Reproduzir o que já existe e viver segundo suas regras.
– Mas, senhor – enfatizei – isso já há muito tempo.
No Brasil e no Rio Grande do Norte essa raça, literalmente, abunda. Os senhores
estão sendo preparados apenas para uma coisa: um elevado grau de corrupção. Os
senhores são, no máximo, uma nova categoria semântica da expressão ladroagem
pública, só isso.
– Ohhhhhhhhh!!!! – ele manifestou-se decepcionado.
– Quer dizer que sou apenas um corrupto? Um reles corrupto? Não tornei-me um
ser superior, uma elite? Deixei de ser trabalhador para ser um tipo de bandido?
– Sim, meu caro. Objetivamente, o senhor é um
ladrão.
– Não – ele contestou – não sou um ladrão pois
ainda não tenho um mandato, como me foi determinado nas experiências
laboratoriais. Mas, espere-me e o senhor verá a minha competência. Sua
ignorância me enoja.
A seguir, retirou-se.
Hoje, para minha surpresa, abri o jornal e vi a
manchete:
“Honorável trúculo é candidato
a deputado federal”
Imediatamente compreendi: o sujeito, em menos de 24
horas, havia completado seu processo ascensional e passara à condição máxima de
corrupto mediante científica e exata programação. E então, neste exato momento,
ao redigir este coranto percebi, para desespero meu: estamos perdidos: os
corruptos serão produzidos em série. E pior: seguindo os princípios da alta
ciência, agirão com ainda maior desenvoltura, perspicácia, pragmática e
acurácia.
Comecei a tremer. Fiz então o seguinte: estou
encaixotando meus amados tipos, minhas caixas altas e baixas e preparo-me para
fugir. Para onde, não sei. Mas farei o seguinte: vou dirigir-me ao porto e
esperar o próximo vapor. Embarcarei naquele que for para a mais distante ilha,
uma ilha ainda não inscrita em qualquer mapa; ali será o meu lugar.

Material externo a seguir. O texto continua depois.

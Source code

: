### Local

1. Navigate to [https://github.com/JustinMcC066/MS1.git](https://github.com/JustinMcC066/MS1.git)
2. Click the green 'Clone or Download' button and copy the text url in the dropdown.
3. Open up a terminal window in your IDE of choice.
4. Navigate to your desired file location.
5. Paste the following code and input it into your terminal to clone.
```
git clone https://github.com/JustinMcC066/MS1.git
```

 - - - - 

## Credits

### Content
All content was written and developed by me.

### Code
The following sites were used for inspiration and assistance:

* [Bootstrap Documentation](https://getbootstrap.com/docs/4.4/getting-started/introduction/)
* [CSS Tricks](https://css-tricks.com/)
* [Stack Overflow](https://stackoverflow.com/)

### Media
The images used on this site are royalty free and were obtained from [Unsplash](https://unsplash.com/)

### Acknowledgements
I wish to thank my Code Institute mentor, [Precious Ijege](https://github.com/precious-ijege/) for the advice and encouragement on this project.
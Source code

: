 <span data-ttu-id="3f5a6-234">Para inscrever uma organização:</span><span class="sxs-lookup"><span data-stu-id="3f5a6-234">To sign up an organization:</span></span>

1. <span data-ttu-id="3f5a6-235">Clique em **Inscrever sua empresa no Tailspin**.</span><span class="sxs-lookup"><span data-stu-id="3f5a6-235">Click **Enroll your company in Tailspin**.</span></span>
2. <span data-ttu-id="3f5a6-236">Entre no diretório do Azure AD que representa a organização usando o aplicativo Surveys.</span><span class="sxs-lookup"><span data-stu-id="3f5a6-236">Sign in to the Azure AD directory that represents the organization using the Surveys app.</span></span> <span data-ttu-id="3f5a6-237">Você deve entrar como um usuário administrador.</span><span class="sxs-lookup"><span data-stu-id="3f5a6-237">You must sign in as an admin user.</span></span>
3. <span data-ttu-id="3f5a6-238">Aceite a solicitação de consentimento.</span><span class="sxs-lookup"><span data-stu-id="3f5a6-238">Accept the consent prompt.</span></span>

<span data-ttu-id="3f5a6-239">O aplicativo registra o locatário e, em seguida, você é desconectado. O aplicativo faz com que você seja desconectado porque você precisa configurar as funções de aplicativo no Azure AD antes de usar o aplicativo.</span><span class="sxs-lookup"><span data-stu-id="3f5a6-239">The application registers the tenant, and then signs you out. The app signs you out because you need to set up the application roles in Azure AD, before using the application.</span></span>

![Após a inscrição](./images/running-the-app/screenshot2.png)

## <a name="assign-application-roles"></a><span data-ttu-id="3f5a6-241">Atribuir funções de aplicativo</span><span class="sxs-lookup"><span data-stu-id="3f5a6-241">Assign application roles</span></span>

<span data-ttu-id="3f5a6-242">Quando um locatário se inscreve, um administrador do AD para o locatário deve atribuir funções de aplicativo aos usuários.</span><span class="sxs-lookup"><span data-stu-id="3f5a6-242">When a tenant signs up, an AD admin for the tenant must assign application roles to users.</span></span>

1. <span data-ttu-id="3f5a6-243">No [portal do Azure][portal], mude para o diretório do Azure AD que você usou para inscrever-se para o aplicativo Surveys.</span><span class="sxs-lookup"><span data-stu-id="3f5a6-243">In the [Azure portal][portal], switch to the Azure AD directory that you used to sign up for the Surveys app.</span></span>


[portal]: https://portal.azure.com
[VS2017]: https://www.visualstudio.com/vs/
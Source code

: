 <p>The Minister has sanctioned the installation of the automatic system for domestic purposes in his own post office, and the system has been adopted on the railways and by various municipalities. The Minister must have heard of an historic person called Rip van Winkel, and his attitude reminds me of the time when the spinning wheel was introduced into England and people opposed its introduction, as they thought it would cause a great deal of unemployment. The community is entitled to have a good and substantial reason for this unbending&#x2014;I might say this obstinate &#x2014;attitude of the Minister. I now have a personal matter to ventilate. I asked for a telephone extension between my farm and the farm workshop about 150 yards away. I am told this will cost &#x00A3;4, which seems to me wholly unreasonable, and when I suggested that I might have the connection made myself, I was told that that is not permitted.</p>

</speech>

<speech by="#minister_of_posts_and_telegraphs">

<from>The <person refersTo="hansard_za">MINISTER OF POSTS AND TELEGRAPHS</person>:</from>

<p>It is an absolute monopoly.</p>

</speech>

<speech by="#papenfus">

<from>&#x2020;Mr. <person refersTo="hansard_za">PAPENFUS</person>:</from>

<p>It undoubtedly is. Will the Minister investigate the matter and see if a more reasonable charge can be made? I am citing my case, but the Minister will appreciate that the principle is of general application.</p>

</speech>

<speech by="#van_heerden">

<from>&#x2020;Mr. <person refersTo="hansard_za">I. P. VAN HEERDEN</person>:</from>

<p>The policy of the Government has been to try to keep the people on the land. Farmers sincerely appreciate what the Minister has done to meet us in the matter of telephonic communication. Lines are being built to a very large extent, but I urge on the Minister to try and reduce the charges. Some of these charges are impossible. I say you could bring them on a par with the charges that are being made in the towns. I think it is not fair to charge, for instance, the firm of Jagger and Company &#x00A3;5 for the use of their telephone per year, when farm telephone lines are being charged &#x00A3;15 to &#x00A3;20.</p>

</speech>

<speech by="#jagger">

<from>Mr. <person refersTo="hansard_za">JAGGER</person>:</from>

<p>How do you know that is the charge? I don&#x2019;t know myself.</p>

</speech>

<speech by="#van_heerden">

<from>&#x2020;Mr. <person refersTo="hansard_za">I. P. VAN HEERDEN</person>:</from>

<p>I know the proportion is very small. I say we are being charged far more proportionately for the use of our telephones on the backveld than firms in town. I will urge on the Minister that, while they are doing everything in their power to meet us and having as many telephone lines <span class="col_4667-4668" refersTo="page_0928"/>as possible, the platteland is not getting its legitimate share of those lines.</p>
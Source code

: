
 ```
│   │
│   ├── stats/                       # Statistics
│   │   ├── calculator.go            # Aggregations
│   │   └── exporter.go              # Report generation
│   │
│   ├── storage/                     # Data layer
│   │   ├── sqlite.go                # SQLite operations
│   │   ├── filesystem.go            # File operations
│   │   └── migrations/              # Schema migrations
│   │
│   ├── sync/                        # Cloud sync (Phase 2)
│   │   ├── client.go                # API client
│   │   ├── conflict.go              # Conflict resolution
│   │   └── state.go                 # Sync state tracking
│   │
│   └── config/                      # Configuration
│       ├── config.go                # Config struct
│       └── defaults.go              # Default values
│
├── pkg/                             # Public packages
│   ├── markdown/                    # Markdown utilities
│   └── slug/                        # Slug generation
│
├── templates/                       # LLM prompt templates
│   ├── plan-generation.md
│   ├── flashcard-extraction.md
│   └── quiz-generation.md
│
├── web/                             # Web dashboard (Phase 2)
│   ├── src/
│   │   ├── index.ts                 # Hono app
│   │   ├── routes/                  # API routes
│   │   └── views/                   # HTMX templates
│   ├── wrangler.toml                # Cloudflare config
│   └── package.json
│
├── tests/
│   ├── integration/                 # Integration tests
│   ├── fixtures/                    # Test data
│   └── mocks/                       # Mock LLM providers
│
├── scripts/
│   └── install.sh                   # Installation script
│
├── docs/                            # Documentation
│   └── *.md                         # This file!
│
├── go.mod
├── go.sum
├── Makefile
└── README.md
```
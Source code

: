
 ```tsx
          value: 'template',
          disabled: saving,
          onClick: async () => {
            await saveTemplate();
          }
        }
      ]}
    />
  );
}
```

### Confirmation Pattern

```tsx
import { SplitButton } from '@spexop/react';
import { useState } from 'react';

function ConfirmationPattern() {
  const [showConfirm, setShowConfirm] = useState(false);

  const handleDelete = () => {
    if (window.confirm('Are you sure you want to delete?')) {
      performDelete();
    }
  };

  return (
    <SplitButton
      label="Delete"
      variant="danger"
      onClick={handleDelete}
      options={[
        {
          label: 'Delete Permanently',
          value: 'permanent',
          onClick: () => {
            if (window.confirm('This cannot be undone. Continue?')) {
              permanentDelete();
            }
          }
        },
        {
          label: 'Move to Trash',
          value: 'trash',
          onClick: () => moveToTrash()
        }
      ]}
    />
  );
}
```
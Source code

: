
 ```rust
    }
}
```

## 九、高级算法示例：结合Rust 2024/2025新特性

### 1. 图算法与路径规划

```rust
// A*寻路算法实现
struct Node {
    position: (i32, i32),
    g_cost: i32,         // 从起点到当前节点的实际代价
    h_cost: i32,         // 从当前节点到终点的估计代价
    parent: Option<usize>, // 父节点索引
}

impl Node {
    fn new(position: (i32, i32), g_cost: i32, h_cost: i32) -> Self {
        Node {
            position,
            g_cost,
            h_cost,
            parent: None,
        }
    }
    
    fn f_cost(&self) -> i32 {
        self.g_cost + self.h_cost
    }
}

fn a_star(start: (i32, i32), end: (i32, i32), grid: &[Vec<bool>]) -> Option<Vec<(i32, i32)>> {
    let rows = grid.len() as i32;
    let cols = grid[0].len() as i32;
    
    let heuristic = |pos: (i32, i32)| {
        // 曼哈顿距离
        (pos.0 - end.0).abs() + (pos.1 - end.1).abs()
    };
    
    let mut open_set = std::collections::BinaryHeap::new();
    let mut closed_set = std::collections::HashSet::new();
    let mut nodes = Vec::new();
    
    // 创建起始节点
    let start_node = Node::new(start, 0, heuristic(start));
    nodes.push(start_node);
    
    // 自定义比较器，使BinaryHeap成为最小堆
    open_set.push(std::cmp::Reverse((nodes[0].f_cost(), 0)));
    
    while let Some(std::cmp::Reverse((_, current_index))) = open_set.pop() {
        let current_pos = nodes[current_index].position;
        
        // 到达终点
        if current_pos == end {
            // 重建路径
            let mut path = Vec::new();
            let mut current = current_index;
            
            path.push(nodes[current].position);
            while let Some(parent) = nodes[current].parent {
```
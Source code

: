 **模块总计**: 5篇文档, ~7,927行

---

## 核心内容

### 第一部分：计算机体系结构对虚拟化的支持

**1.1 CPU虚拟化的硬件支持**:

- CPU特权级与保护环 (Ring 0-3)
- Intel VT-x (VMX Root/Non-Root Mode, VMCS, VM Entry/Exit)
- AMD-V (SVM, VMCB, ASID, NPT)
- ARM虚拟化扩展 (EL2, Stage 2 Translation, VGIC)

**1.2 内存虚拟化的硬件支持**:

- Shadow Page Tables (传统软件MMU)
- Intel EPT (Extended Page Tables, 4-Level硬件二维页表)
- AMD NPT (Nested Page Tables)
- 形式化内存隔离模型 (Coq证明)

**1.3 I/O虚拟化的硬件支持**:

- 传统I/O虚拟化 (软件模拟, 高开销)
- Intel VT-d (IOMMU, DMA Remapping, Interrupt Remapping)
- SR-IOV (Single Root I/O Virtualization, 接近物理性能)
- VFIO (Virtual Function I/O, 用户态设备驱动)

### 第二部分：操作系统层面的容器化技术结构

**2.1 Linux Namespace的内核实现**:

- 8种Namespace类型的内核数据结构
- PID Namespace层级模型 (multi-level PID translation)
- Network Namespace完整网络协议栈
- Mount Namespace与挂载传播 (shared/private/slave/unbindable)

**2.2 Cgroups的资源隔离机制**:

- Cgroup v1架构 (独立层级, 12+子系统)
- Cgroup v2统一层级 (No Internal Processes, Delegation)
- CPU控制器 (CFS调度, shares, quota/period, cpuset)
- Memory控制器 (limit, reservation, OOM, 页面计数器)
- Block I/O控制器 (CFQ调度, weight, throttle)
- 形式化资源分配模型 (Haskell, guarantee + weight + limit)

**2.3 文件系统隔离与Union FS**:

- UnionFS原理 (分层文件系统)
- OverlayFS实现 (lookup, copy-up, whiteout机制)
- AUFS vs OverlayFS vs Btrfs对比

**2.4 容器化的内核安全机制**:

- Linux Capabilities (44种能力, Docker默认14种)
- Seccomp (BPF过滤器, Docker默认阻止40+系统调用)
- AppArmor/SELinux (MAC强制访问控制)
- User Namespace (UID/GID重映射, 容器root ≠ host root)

De lá mandarei a este infeliz Estado meus textos e
minha palavra escrita. Na esperança de que tais ditos tenham aqui alguma
eficácia de contestação e repúdio aos costumes locais.
Ao mesmo tempo desejarei que, em tal lugar, na ilha
distante para onde irei, os autóctones – bárbaros e bondosos – não cheguem ao
estágio de civilização e venham, um dia, a se tornar úculos, búculos e
trúculos. É isso.
Quanto a você que fica, leitor, desejo boa sorte.
Reze. E assim que puder embarque e fuja também.